Three dozen faculty members rallied outside the Bronx Community College (BCC) campus last Tuesday, protesting compensation practices they feel have long shortchanged adjuncts throughout the City University of New York (CUNY) system.

Last week’s demonstration was the second in a chain of protests staged between May 21 and May 31 on five CUNY campuses. At these campuses – Baruch College, College of Staten Island, Queensborough Community College, Kingsborough Community College and BCC – CUNY part-time faculty, or adjuncts, protested a pay reduction during the 15th and final week of the semester.

Unhappy with CUNY’s compensation of teaching adjuncts for two hours per class during finals week instead of the three hours’ pay rate they receive throughout the semester, faculty at BCC led a spirited demonstration to raise awareness of the issue.
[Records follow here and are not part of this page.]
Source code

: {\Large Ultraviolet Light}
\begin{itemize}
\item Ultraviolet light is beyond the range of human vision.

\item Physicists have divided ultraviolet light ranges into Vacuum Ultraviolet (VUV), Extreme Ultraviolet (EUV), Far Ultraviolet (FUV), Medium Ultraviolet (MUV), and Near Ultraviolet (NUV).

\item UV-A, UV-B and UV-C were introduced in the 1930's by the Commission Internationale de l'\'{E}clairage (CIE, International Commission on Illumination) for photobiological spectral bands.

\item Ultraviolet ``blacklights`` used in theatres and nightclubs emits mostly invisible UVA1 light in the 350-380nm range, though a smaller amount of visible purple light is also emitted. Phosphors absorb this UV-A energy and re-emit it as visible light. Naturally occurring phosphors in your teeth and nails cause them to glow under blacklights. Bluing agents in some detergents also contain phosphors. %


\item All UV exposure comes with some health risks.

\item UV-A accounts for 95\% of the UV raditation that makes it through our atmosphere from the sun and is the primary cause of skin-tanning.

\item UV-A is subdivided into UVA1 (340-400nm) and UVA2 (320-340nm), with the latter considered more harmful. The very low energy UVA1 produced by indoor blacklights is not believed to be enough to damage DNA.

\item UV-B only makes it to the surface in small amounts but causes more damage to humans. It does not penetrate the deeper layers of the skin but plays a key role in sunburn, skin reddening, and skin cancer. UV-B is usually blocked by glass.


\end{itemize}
Organized by the Professional Staff Congress (PSC), the labor union representing 20,000 CUNY professionals and faculty staff, last week’s protest highlighted what Ruben Rangel, a BCC adjunct lecturer, said was the main point of the protest. “BCC administration is [either] clueless about what their faculty does in the last week of the semester, or they are pretending that they do not know,” Rangel said.

In addition to proctoring exams, adjunct faculty spend the last week advising students, grading finals, and managing administrative duties such as filing attendance records, explained Rangel, who teaches in the English departments of BCC and City College.

While he does the same amount of work at each institution, Rangel said he is paid fairly at City College, but not at BCC.

“Shortchanging adjuncts during finals week is incredibly cheap, blatantly unfair and an insult to PSC members’ professionalism as teachers,” said Dorothee Benz, the PSC press secretary and a former instructor at Baruch College.

“These five colleges have done it this way for a long time. They’re allowed to keep doing it, legally and contractually, but that does not mean they have to,” said Benz, referring to a May 2006 arbitrator ruling that frees those five colleges to pay the lower rate.

Michael Arena, a CUNY spokesman said the issue would be addressed during negotiations with the union.

“The matter was presented to an arbitrator who essentially indicated that the appropriate venue for resolving this issue was through the collective bargaining process,” he said. “We are waiting for PSC to present this issue as part of negotiations between the union and the university.”

In response, PSC president Barbara Bowen said, “We should not have to wait for the very long process of collective bargaining to solve what we see as a straightforward issue.”

Bowen is confident that the protests and the 2,000 petition signatures they will present to the president’s office on each campus, will lead CUNY to change its end-of-semester pay policy at the five colleges.